"la paix en Côte d'Ivoire"

Carine est franco-ivoirienne. Elle a vécu 7 ans en France et a terminé ses études à Paris. Elle est rentrée en Côte d’Ivoire en 2004 pour y exercer l’architecture. Elle est membre célibataire de l’Opus Dei et participe au développement de l'apostolat de l'Opus Dei en Côte d'Ivoire.

Carine nous raconte le quotidien de ces derniers mois.

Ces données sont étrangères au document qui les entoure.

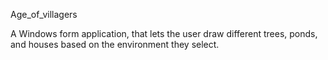 Age_of_villagers

 A Windows form application, that lets the user draw different trees, ponds, and houses based on the environment they select.
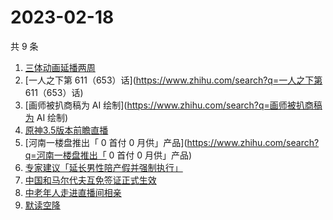 # 2023-02-18

共 9 条

<!-- BEGIN -->
<!-- 最后更新时间 Sat Feb 18 2023 11:08:58 GMT+0800 (China Standard Time) -->

1. [三体动画延播两周](https://www.zhihu.com/search?q=三体动画延播两周)
1. [一人之下第 611（653）话](https://www.zhihu.com/search?q=一人之下第
   611（653）话)
1. [画师被扒商稿为 AI 绘制](https://www.zhihu.com/search?q=画师被扒商稿为 AI
   绘制)
1. [原神3.5版本前瞻直播](https://www.zhihu.com/search?q=原神3.5版本前瞻直播)
1. [河南一楼盘推出「 0 首付 0
   月供」产品](https://www.zhihu.com/search?q=河南一楼盘推出「 0 首付 0
   月供」产品)
1. [专家建议「延长男性陪产假并强制执行」](https://www.zhihu.com/search?q=专家建议「延长男性陪产假并强制执行」)
1. [中国和马尔代夫互免签证正式生效](https://www.zhihu.com/search?q=中国和马尔代夫互免签证正式生效)
1. [中老年人走进直播间相亲](https://www.zhihu.com/search?q=中老年人走进直播间相亲)
1. [默读空降](https://www.zhihu.com/search?q=默读空降)

<!-- END -->
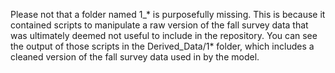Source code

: Please not that a folder named 1_\* is purposefully missing. This is because it contained scripts to manipulate a raw version of the fall survey data that was ultimately deemed not useful to include in the repository. You can see the output of those scripts in the Derived_Data/1\* folder, which includes a cleaned version of the fall survey data used in by the model.
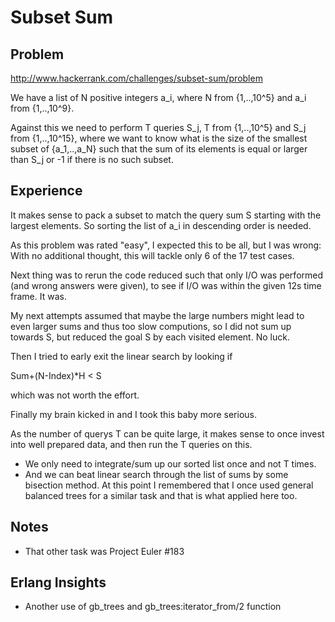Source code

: # Subset Sum

## Problem
http://www.hackerrank.com/challenges/subset-sum/problem

We have a list of N positive integers a_i, where N from {1,..,10^5} and a_i from {1,..,10^9}.

Against this we need to perform T queries S_j, T from {1,..,10^5} and S_j from {1,..,10^15}, 
where we want to know what is the size of the smallest subset of {a_1,..,a_N} such that
the sum of its elements is equal or larger than S_j or -1 if there is no such subset.

## Experience
It makes sense to pack a subset to match the query sum S starting with the largest elements.
So sorting the list of a_i in descending order is needed.

As this problem was rated "easy", I expected this to be all, but I was wrong: With no additional
thought, this will tackle only 6 of the 17 test cases.

Next thing was to rerun the code reduced such that only I/O was performed (and wrong answers were
given), to see if I/O was within the given 12s time frame. It was.

My next attempts assumed that maybe the large numbers might lead to even larger sums and thus too
slow computions, so I did not sum up towards S, but reduced the goal S by each visited element.
No luck. 

Then I tried to early exit the linear search by looking if 

  Sum+(N-Index)*H < S
  
which was not worth the effort.

Finally my brain kicked in and I took this baby more serious.

As the number of querys T can be quite large, it makes sense to
once invest into well prepared data, and then run the T queries on this.

- We only need to integrate/sum up our sorted list once and not T times.
- And we can beat linear search through the list of sums by some bisection
  method. At this point I remembered that I once used general balanced trees
  for a similar task and that is what applied here too.

## Notes
- That other task was Project Euler #183

## Erlang Insights
- Another use of gb_trees and gb_trees:iterator_from/2 function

Il y a souvent des histoires qu’on ne pense voir qu’à la télévision, dans des films ou des reportages, beaucoup de bruits qu’on n’aurait jamais imaginer entendre. Du moins l’année dernière, nous n’aurions jamais soupçonné vivre tout ce que nous avons vécu ces 2 derniers mois en Côte d’Ivoire. Marcher à côté d’hommes armés, se réfugier d’un quartier à un autre, ou d’un village à un autre, héberger dans sa maison plusieurs personnes de la famille proche ou éloignée, manger un repas par jour, dormir à plusieurs dans des couloirs sans fenêtres pour éviter de recevoir des balles, se cacher sous le lit, rester enfermés pendant plusieurs jours, marcher de longues distances en l’absence de tout transport, courir au supermarché la peur au ventre avant la fin du couvre-feu à midi, faire la queue pendant des heures pour se procurer des vivres les plus basiques, réciter pendant toute la nuit chapelet sur chapelet pendant les bombardements, vivre plusieurs jours sans eau courante ni électricité, voici ce que nous nous racontons aujourd’hui de façon très spontanée, lorsque chacun commence à sortir la tête de son refuge.

Dès le début de ces évènements, nous avons été conscientes que les choses ne pouvaient se résoudre que par un miracle, car plus le temps passait plus les 2 camps opposés se renforçaient et la guérilla urbaine, que nous connaissions depuis le mois de janvier, prenait une allure de guerre, avec des affrontements militaires, et de plus en plus l’apparition d’armes lourdes. Parallèlement à cette guerre, il y avait beaucoup d’insécurité dans la ville, sortir dans la rue devenait une certaine tension. Nous priions tous, en demandant un miracle, le miracle de la paix. C’était une prière continuelle, dans tout ce que nous faisions, essentiellement à la maison, car à certains moments, il a été complètement impossible de sortir pour se rendre dans une église, même pour la Messe Dominicale. Je crois que nous n’avons jamais dit autant, non pas de chapelets, mais autant de Rosaires ! Quel réconfort aussi de savoir que tellement de personnes du monde entier ont prié pour nous, fait des pèlerinages, ou des veillées, avec comme intention « La paix en Côte d’Ivoire ». Lorsque nous arrivions à nous connecter sur internet, quelle joie de voir tous ces mails venus des familles et amis des quatre coins du monde, intitulés « On prie pour vous », «  Nouvelles d’Abidjan ? » ou encore «  On pense très fort à vous ! » Nous étions spécialement reconnaissants au Père, le Prélat de l’Opus Dei, qui nous appelait très régulièrement pour prendre des nouvelles, nous encourageait et chaque fois qu’il le pouvait, demandait à tous, des prières pour la paix en Côte d’Ivoire.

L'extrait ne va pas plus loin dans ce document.